Два года параллельной жизни моего мужа с женщиной, которую я знаю.
Диана.
Моя Диана. Моя сводная сестра и лучшая подруга. Мой человек, которому я звонила первой, когда было плохо, когда было хорошо, когда было никак — просто чтобы услышать её смех, хрипловатый, заразительный, тот самый смех, который я слышу теперь в голосовых сообщениях, адресованных моему мужу, — после. Диана, которая держала меня за руку в больнице, когда я потеряла ребёнка на девятой неделе и думала, что не переживу. Диана, которая говорила: «Макс тебя обожает, это видно, вы созданы друг для друга» — и смотрела мне в глаза, не моргая, и я верила ей, господи, конечно, я верила ей, потому что она была единственным человеком на земле, кроме Максима, которому я доверяла безоговорочно.
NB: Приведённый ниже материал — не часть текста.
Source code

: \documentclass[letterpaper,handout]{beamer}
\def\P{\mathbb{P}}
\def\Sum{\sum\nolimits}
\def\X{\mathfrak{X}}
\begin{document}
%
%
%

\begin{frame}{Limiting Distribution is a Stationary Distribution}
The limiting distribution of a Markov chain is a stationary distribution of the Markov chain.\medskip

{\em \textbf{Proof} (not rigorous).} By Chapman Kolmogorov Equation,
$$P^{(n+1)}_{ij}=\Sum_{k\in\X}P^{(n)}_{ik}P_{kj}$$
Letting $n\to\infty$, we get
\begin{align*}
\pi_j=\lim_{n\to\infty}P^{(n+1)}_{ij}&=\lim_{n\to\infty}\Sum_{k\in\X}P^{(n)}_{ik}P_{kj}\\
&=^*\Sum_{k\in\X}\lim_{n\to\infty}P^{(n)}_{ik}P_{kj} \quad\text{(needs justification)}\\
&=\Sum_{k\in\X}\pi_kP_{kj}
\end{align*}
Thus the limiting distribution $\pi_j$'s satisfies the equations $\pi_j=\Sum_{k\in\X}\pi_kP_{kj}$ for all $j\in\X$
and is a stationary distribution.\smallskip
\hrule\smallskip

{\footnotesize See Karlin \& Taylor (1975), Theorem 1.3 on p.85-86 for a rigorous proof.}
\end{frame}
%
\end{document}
Я листаю переписку, и пальцы не дрожат — и это тоже страшно, пальцы должны дрожать, я должна плакать, кричать, бить кулаками стену, швырять свечи на пол, но я не делаю ничего из этого, я просто стою и листаю, и каждое сообщение — это гвоздь, вбитый женщину из зеркала, та, которую любят, которая любит, та дура в платье цвета ночного неба, которая прятала его в коробке под кроватью, как девочка прячет надежду.
Последнее фото датировано позавчера.
Наш загородный дом. Наша спальня на втором этаже — с панорамным окном на сосны, которое я мыла собственными руками каждую весну, стоя на стремянке и ругаясь сквозь зубы, потому что Максим вечно забывал вызвать клининг. Наша кровать. Льняное бельё — серо-голубое, с вышитым вензелем, — которое я выбирала в маленьком магазине на Малой Стране в Праге, в тот единственный день, когда Максим ушёл гулять один, а я бродила по переулкам и трогала ткани, и была так счастлива, так бесстыдно, незаслуженно счастлива, что хотелось кружиться посреди улицы. Диана лежит на этом белье — загорелая, с мокрыми после душа волосами, улыбается в камеру, и на ней нет ничего, кроме моего белья и моего мужа.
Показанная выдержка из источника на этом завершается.